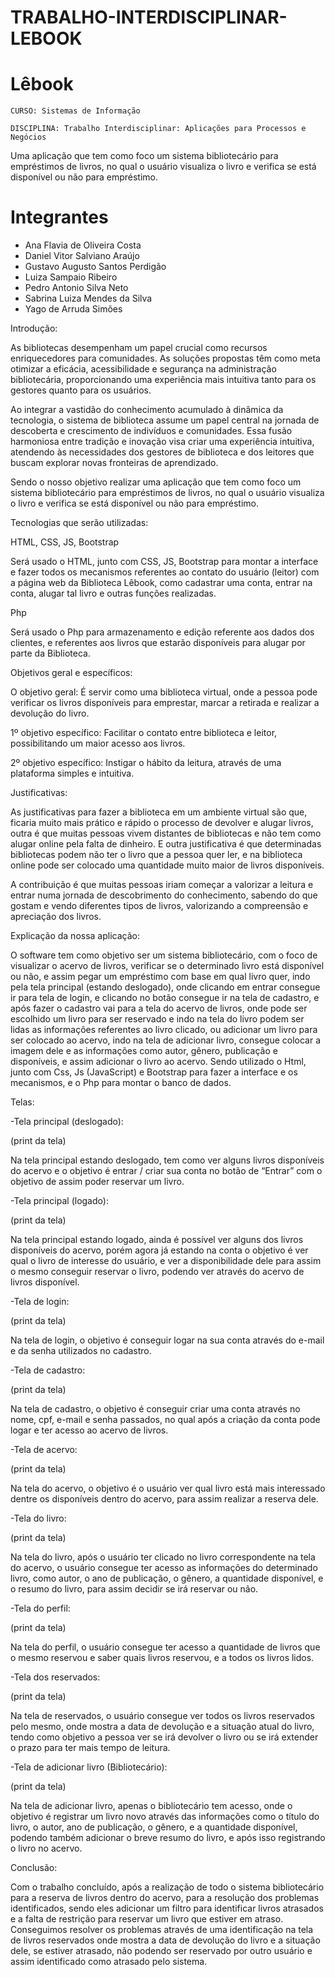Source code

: # TRABALHO-INTERDISCIPLINAR-LEBOOK
# Lêbook
`CURSO: Sistemas de Informação`

`DISCIPLINA: Trabalho Interdisciplinar: Aplicações para Processos e Negócios`


Uma aplicação que tem como foco um sistema bibliotecário para empréstimos de livros, no qual o usuário visualiza o livro e verifica se está disponível ou não para empréstimo.

# Integrantes
* Ana Flavia de Oliveira Costa
* Daniel Vitor Salviano Araújo
* Gustavo Augusto Santos Perdigão
* Luiza Sampaio Ribeiro
* Pedro Antonio Silva Neto
* Sabrina Luiza Mendes da Silva
* Yago de Arruda Simões

Introdução:

As bibliotecas desempenham um papel crucial como recursos enriquecedores para comunidades. As soluções propostas têm como meta otimizar a eficácia, acessibilidade e segurança na administração bibliotecária, proporcionando uma experiência mais intuitiva tanto para os gestores quanto para os usuários. 

Ao integrar a vastidão do conhecimento acumulado à dinâmica da tecnologia, o sistema de biblioteca assume um papel central na jornada de descoberta e crescimento de indivíduos e comunidades. Essa fusão harmoniosa entre tradição e inovação visa criar uma experiência intuitiva, atendendo às necessidades dos gestores de biblioteca e dos leitores que buscam explorar novas fronteiras de aprendizado. 

Sendo o nosso objetivo realizar uma aplicação que tem como foco um sistema bibliotecário para empréstimos de livros, no qual o usuário visualiza o livro e verifica se está disponível ou não para empréstimo.

Tecnologias que serão utilizadas: 

HTML, CSS, JS, Bootstrap

 Será usado o HTML, junto com CSS, JS, Bootstrap para montar a interface e fazer todos os mecanismos referentes ao contato do usuário (leitor) com a página web da Biblioteca Lêbook, como cadastrar uma conta, entrar na conta, alugar tal livro e outras funções realizadas.

Php 

Será usado o Php para armazenamento e edição referente aos dados dos clientes, e referentes aos livros que estarão disponíveis para alugar por parte da Biblioteca. 


 Objetivos geral e específicos:

 

O objetivo geral: É servir como uma biblioteca virtual, onde a pessoa pode verificar os livros disponíveis para emprestar, marcar a retirada e realizar a devolução do livro. 

 

1º objetivo específico: Facilitar o contato entre biblioteca e leitor, possibilitando um maior acesso aos livros. 

 

2º objetivo específico: Instigar o hábito da leitura, através de uma plataforma simples e intuitiva. 

 

 Justificativas: 

 

As justificativas para fazer a biblioteca em um ambiente virtual são que, ficaria muito mais prático e rápido o processo de devolver e alugar livros, outra é que muitas pessoas vivem distantes de bibliotecas e não tem como alugar online pela falta de dinheiro. E outra justificativa é que determinadas bibliotecas podem não ter o livro que a pessoa quer ler, e na biblioteca online pode ser colocado uma quantidade muito maior de livros disponíveis. 

 

A contribuição é que muitas pessoas iriam começar a valorizar a leitura e entrar numa jornada de descobrimento do conhecimento, sabendo do que gostam e vendo diferentes tipos de livros, valorizando a compreensão e apreciação dos livros. 


Explicação da nossa aplicação:

O software tem como objetivo ser um sistema bibliotecário, com o foco de visualizar o acervo de livros, verificar se o determinado livro está disponível ou não, e assim pegar um empréstimo com base em qual livro quer, indo pela tela principal (estando deslogado), onde clicando em entrar consegue ir para tela de login, e clicando no botão consegue ir na tela de cadastro, e após fazer o cadastro vai para a tela do acervo de  livros, onde pode ser escolhido um livro para ser reservado e indo na tela do livro podem ser lidas as informações referentes ao livro clicado, ou adicionar um livro para ser colocado ao acervo, indo na tela de adicionar livro, consegue colocar a imagem dele e as informações como autor, gênero, publicação e disponíveis, e assim adicionar o livro ao acervo. Sendo utilizado o Html, junto com Css, Js (JavaScript) e Bootstrap para fazer a interface e os mecanismos, e o Php para montar o banco de dados. 

 Telas:

-Tela principal (deslogado): 
 
(print da tela) 

Na tela principal estando deslogado, tem como ver alguns livros disponíveis do acervo e o objetivo é entrar / criar sua conta no botão de “Entrar” com o objetivo de assim poder reservar um livro. 

-Tela principal (logado): 

(print da tela) 

Na tela principal estando logado, ainda é possível ver alguns dos livros disponíveis do acervo, porém agora já estando na conta o objetivo é ver qual o livro de interesse do usuário, e ver a disponibilidade dele para assim o mesmo conseguir reservar o livro, podendo ver através do acervo de livros disponível. 

-Tela de login: 

(print da tela) 

Na tela de login, o objetivo é conseguir logar na sua conta através do e-mail e da senha utilizados no cadastro. 

-Tela de cadastro: 

(print da tela) 

Na tela de cadastro, o objetivo é conseguir criar uma conta através no nome, cpf, e-mail e senha passados, no qual após a criação da conta pode logar e ter acesso ao acervo de livros. 

-Tela de acervo: 

(print da tela) 

Na tela do acervo, o objetivo é o usuário ver qual livro está mais interessado dentre os disponíveis dentro do acervo, para assim realizar a reserva dele. 

-Tela do livro: 

(print da tela) 

Na tela do livro, após o usuário ter clicado no livro correspondente na tela do acervo, o usuário consegue ter acesso as informações do determinado livro, como autor, o ano de publicação, o gênero, a quantidade disponível, e o resumo do livro, para assim decidir se irá reservar ou não. 

-Tela do perfil: 

(print da tela) 

Na tela do perfil, o usuário consegue ter acesso a quantidade de livros que o mesmo reservou e saber quais livros reservou, e a todos os livros lidos. 

-Tela dos reservados: 

(print da tela) 

Na tela de reservados, o usuário consegue ver todos os livros reservados pelo mesmo, onde mostra a data de devolução e a situação atual do livro, tendo como objetivo a pessoa ver se irá devolver o livro ou se irá extender o prazo para ter mais tempo de leitura. 

-Tela de adicionar livro (Bibliotecário): 

(print da tela) 

Na tela de adicionar livro, apenas o bibliotecário tem acesso, onde o objetivo é registrar um livro novo através das informações como o título do livro, o autor, ano de publicação, o gênero, e a quantidade disponível, podendo também adicionar o breve resumo do livro, e após isso registrando o livro no acervo. 

 Conclusão:

 Com o trabalho concluído, após a realização de todo o sistema bibliotecário para a reserva de livros dentro do acervo, para a resolução dos problemas identificados, sendo eles adicionar um filtro para identificar livros atrasados e a falta de restrição para reservar um livro que estiver em atraso. Conseguimos resolver os problemas através de uma identificação na tela de livros reservados onde mostra a data de devolução do livro e a situação dele, se estiver atrasado, não podendo ser reservado por outro usuário e assim identificado como atrasado pelo sistema.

Problem to work on —
In the listing above, find every line with the word "alguns" and copy it.

Worked solution —
Na tela principal estando deslogado, tem como ver alguns livros disponíveis do acervo e o objetivo é entrar / criar sua conta no botão de “Entrar” com o objetivo de assim poder reservar um livro. 
Na tela principal estando logado, ainda é possível ver alguns dos livros disponíveis do acervo, porém agora já estando na conta o objetivo é ver qual o livro de interesse do usuário, e ver a disponibilidade dele para assim o mesmo conseguir reservar o livro, podendo ver através do acervo de livros disponível. 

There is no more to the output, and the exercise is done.